(Work to complete) Could the lines from the one with "- 首先时创建一个独立的虚拟" through the end of the listing be restated exactly, with nothing else included?

(Source material)
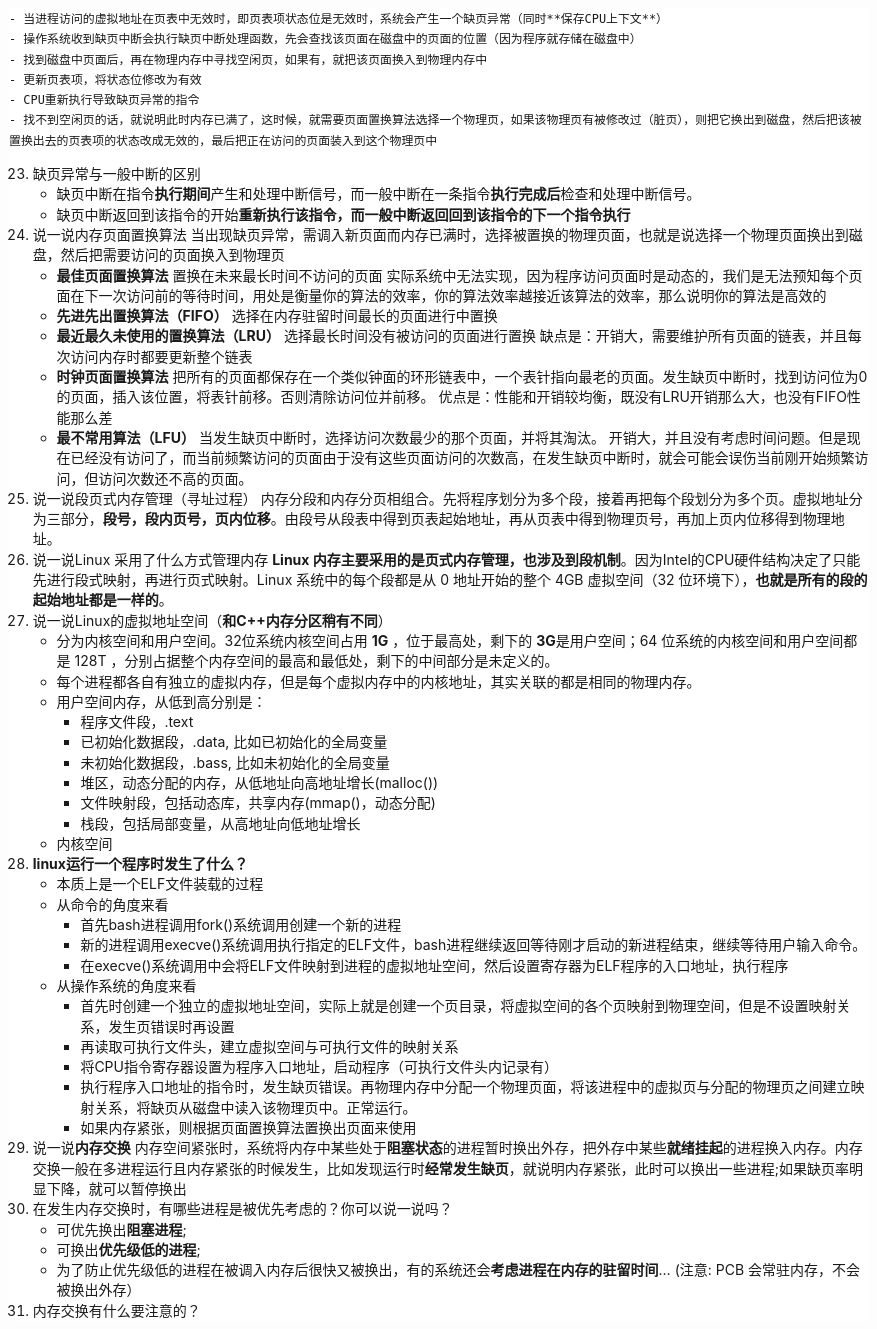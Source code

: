     - 当进程访问的虚拟地址在⻚表中无效时，即页表项状态位是无效时，系统会产⽣⼀个缺⻚异常（同时**保存CPU上下文**）
    - 操作系统收到缺页中断会执行缺⻚中断处理函数，先会查找该⻚⾯在磁盘中的⻚⾯的位置（因为程序就存储在磁盘中）
    - 找到磁盘中页面后，再在物理内存中寻找空闲页，如果有，就把该页面换入到物理内存中
    - 更新页表项，将状态位修改为有效
    - CPU重新执行导致缺页异常的指令
    - 找不到空闲⻚的话，就说明此时内存已满了，这时候，就需要⻚⾯置换算法选择⼀个物理⻚，如果该物理⻚有被修改过（脏⻚），则把它换出到磁盘，然后把该被置换出去的⻚表项的状态改成⽆效的，最后把正在访问的⻚⾯装⼊到这个物理⻚中
23. 缺页异常与一般中断的区别
    - 缺⻚中断在指令**执⾏期间**产⽣和处理中断信号，⽽⼀般中断在⼀条指令**执⾏完成后**检查和处理中断信号。
    - 缺⻚中断返回到该指令的开始**重新执⾏**该指令，⽽⼀般中断返回回到该指令的**下⼀个指令执⾏**
24. 说一说内存⻚⾯置换算法
    当出现缺⻚异常，需调⼊新⻚⾯⽽内存已满时，选择被置换的物理⻚⾯，也就是说选择⼀个物理⻚⾯换出到磁盘，然后把需要访问的⻚⾯换⼊到物理⻚
    - **最佳⻚⾯置换算法**
        置换在未来最⻓时间不访问的⻚⾯
        实际系统中⽆法实现，因为程序访问⻚⾯时是动态的，我们是⽆法预知每个⻚⾯在下⼀次访问前的等待时间，用处是衡量你的算法的效率，你的算法效率越接近该算法的效率，那么说明你的算法是⾼效的
    - **先进先出置换算法（FIFO）**
        选择在内存驻留时间最⻓的⻚⾯进⾏中置换
    - **最近最久未使⽤的置换算法（LRU）**
        选择最⻓时间没有被访问的⻚⾯进⾏置换
        缺点是：开销大，需要维护所有页面的链表，并且每次访问内存时都要更新整个链表
    - **时钟⻚⾯置换算法**
        把所有的⻚⾯都保存在⼀个类似钟⾯的环形链表中，⼀个表针指向最⽼的⻚⾯。发生缺⻚中断时，找到访问位为0的页面，插入该位置，将表针前移。否则清除访问位并前移。
        优点是：性能和开销较均衡，既没有LRU开销那么大，也没有FIFO性能那么差
    - **最不常⽤算法（LFU）**
        当发⽣缺⻚中断时，选择访问次数最少的那个⻚⾯，并将其淘汰。
        开销大，并且没有考虑时间问题。但是现在已经没有访问了，⽽当前频繁访问的⻚⾯由于没有这些⻚⾯访问的次数⾼，在发⽣缺⻚中断时，就会可能会误伤当前刚开始频繁访问，但访问次数还不⾼的⻚⾯。
25. 说一说段页式内存管理（寻址过程）
    内存分段和内存分⻚相组合。先将程序划分为多个段，接着再把每个段划分为多个⻚。虚拟地址分为三部分，**段号，段内页号，页内位移**。由段号从段表中得到页表起始地址，再从页表中得到物理页号，再加上页内位移得到物理地址。
26. 说一说Linux 采⽤了什么⽅式管理内存
    **Linux 内存主要采⽤的是⻚式内存管理，也涉及到段机制**。因为Intel的CPU硬件结构决定了只能先进行段式映射，再进行页式映射。Linux 系统中的每个段都是从 0 地址开始的整个 4GB 虚拟空间（32 位环境下），**也就是所有的段的起始地址都是⼀样的**。
27. 说一说Linux的虚拟地址空间（**和C++内存分区稍有不同**）
    - 分为内核空间和用户空间。32位系统内核空间占⽤ **1G** ，位于最⾼处，剩下的 **3G**是⽤户空间；64 位系统的内核空间和⽤户空间都是 128T ，分别占据整个内存空间的最⾼和最低处，剩下的中间部分是未定义的。
    - 每个进程都各⾃有独⽴的虚拟内存，但是每个虚拟内存中的内核地址，其实关联的都是相同的物理内存。
    - ⽤户空间内存，从低到⾼分别是：
       - 程序文件段，.text
       - 已初始化数据段，.data, 比如已初始化的全局变量
       - 未初始化数据段，.bass, 比如未初始化的全局变量
       - 堆区，动态分配的内存，从低地址向高地址增长(malloc())
       - 文件映射段，包括动态库，共享内存(mmap()，动态分配)
       - 栈段，包括局部变量，从高地址向低地址增长
    - 内核空间
28. **linux运行一个程序时发生了什么？**
    - 本质上是一个ELF文件装载的过程
    - 从命令的角度来看
      - 首先bash进程调用fork()系统调用创建一个新的进程
      - 新的进程调用execve()系统调用执行指定的ELF文件，bash进程继续返回等待刚才启动的新进程结束，继续等待用户输入命令。
      - 在execve()系统调用中会将ELF文件映射到进程的虚拟地址空间，然后设置寄存器为ELF程序的入口地址，执行程序
    - 从操作系统的角度来看
      - 首先时创建一个独立的虚拟地址空间，实际上就是创建一个页目录，将虚拟空间的各个页映射到物理空间，但是不设置映射关系，发生页错误时再设置
      - 再读取可执行文件头，建立虚拟空间与可执行文件的映射关系
      - 将CPU指令寄存器设置为程序入口地址，启动程序（可执行文件头内记录有）
      - 执行程序入口地址的指令时，发生缺页错误。再物理内存中分配一个物理页面，将该进程中的虚拟页与分配的物理页之间建立映射关系，将缺页从磁盘中读入该物理页中。正常运行。
      - 如果内存紧张，则根据页面置换算法置换出页面来使用
29. 说一说**内存交换**
    内存空间紧张时，系统将内存中某些处于**阻塞状态**的进程暂时换出外存，把外存中某些**就绪挂起**的进程换入内存。内存交换一般在多进程运行且内存紧张的时候发生，比如发现运行时**经常发生缺页**，就说明内存紧张，此时可以换出一些进程;如果缺页率明显下降，就可以暂停换出
30. 在发生内存交换时，有哪些进程是被优先考虑的？你可以说一说吗？
    - 可优先换出**阻塞进程**;
    - 可换出**优先级低的进程**;
    - 为了防止优先级低的进程在被调入内存后很快又被换出，有的系统还会**考虑进程在内存的驻留时间**… (注意: PCB 会常驻内存，不会被换出外存）
31. 内存交换有什么要注意的？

(Solution to this exercise)
      - 首先时创建一个独立的虚拟地址空间，实际上就是创建一个页目录，将虚拟空间的各个页映射到物理空间，但是不设置映射关系，发生页错误时再设置
      - 再读取可执行文件头，建立虚拟空间与可执行文件的映射关系
      - 将CPU指令寄存器设置为程序入口地址，启动程序（可执行文件头内记录有）
      - 执行程序入口地址的指令时，发生缺页错误。再物理内存中分配一个物理页面，将该进程中的虚拟页与分配的物理页之间建立映射关系，将缺页从磁盘中读入该物理页中。正常运行。
      - 如果内存紧张，则根据页面置换算法置换出页面来使用
29. 说一说**内存交换**
    内存空间紧张时，系统将内存中某些处于**阻塞状态**的进程暂时换出外存，把外存中某些**就绪挂起**的进程换入内存。内存交换一般在多进程运行且内存紧张的时候发生，比如发现运行时**经常发生缺页**，就说明内存紧张，此时可以换出一些进程;如果缺页率明显下降，就可以暂停换出
30. 在发生内存交换时，有哪些进程是被优先考虑的？你可以说一说吗？
    - 可优先换出**阻塞进程**;
    - 可换出**优先级低的进程**;
    - 为了防止优先级低的进程在被调入内存后很快又被换出，有的系统还会**考虑进程在内存的驻留时间**… (注意: PCB 会常驻内存，不会被换出外存）
31. 内存交换有什么要注意的？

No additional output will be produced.